_Problem_.
Transcribe the lines of the records starting with the one that has "tehtävä avattu bugin" in it and ending with the last, and transcribe nothing else.

_Study material_.
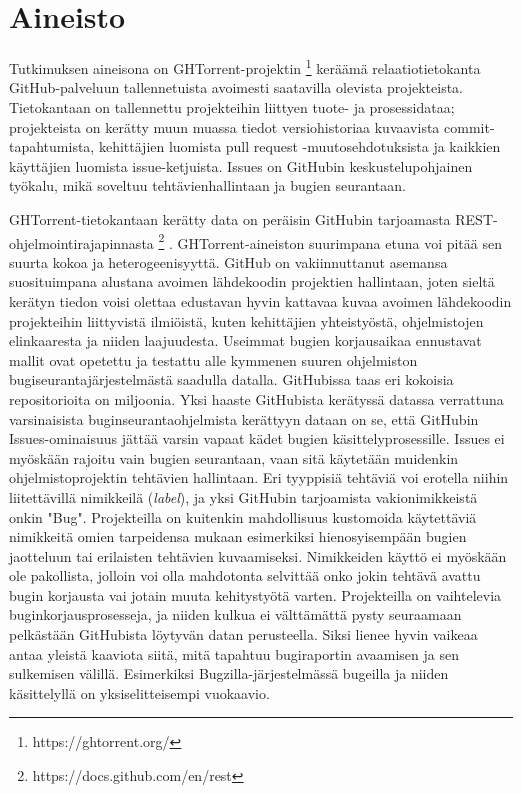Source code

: \documentclass[utf8]{gradu3}
\begin{document}
\section{Aineisto}
Tutkimuksen aineisona on GHTorrent-projektin \footnote{https://ghtorrent.org/}
\parencite{Gousi13} keräämä relaatiotietokanta GitHub-palveluun tallennetuista
avoimesti saatavilla olevista projekteista. Tietokantaan on tallennettu
projekteihin liittyen tuote- ja prosessidataa; projekteista on kerätty muun
muassa tiedot versiohistoriaa kuvaavista commit-tapahtumista, kehittäjien
luomista pull request -muutosehdotuksista ja kaikkien käyttäjien luomista
issue-ketjuista. Issues on GitHubin keskustelupohjainen työkalu, mikä soveltuu
tehtävienhallintaan ja bugien seurantaan.

GHTorrent-tietokantaan kerätty data on peräisin GitHubin tarjoamasta
REST-ohjelmointirajapinnasta \footnote{https://docs.github.com/en/rest}
\parencite{Gousi13}. GHTorrent-aineiston suurimpana etuna voi pitää sen suurta
kokoa ja heterogeenisyyttä. GitHub on vakiinnuttanut asemansa suosituimpana
alustana avoimen lähdekoodin projektien hallintaan, joten sieltä kerätyn tiedon
voisi olettaa edustavan hyvin kattavaa kuvaa avoimen lähdekoodin projekteihin
liittyvistä ilmiöistä, kuten kehittäjien yhteistyöstä, ohjelmistojen
elinkaaresta ja niiden laajuudesta. Useimmat bugien korjausaikaa ennustavat
mallit ovat opetettu ja testattu alle kymmenen suuren ohjelmiston
bugiseurantajärjestelmästä saadulla datalla. GitHubissa taas eri kokoisia
repositorioita on miljoonia. Yksi haaste GitHubista kerätyssä datassa verrattuna
varsinaisista buginseurantaohjelmista kerättyyn dataan on se, että GitHubin
Issues-ominaisuus jättää varsin vapaat kädet bugien käsittelyprosessille. Issues
ei myöskään rajoitu vain bugien seurantaan, vaan sitä käytetään muidenkin
ohjelmistoprojektin tehtävien hallintaan. Eri tyyppisiä tehtäviä voi erotella
niihin liitettävillä nimikkeilä (\textit{label}), ja yksi GitHubin tarjoamista
vakionimikkeistä onkin "Bug". Projekteilla on kuitenkin mahdollisuus kustomoida
käytettäviä nimikkeitä omien tarpeidensa mukaan esimerkiksi hienosyisempään
bugien jaotteluun tai erilaisten tehtävien kuvaamiseksi. Nimikkeiden käyttö ei
myöskään ole pakollista, jolloin voi olla mahdotonta selvittää onko jokin
tehtävä avattu bugin korjausta vai jotain muuta kehitystyötä varten.
Projekteilla on vaihtelevia buginkorjausprosesseja, ja niiden kulkua ei
välttämättä pysty seuraamaan pelkästään GitHubista löytyvän datan perusteella.
Siksi lienee hyvin vaikeaa antaa yleistä kaaviota siitä, mitä tapahtuu
bugiraportin avaamisen ja sen sulkemisen välillä. Esimerkiksi
Bugzilla-järjestelmässä bugeilla ja niiden käsittelyllä on yksiselitteisempi
vuokaavio.
\end{document}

_Result of this task_.
tehtävä avattu bugin korjausta vai jotain muuta kehitystyötä varten.
Projekteilla on vaihtelevia buginkorjausprosesseja, ja niiden kulkua ei
välttämättä pysty seuraamaan pelkästään GitHubista löytyvän datan perusteella.
Siksi lienee hyvin vaikeaa antaa yleistä kaaviota siitä, mitä tapahtuu
bugiraportin avaamisen ja sen sulkemisen välillä. Esimerkiksi
Bugzilla-järjestelmässä bugeilla ja niiden käsittelyllä on yksiselitteisempi
vuokaavio.
\end{document}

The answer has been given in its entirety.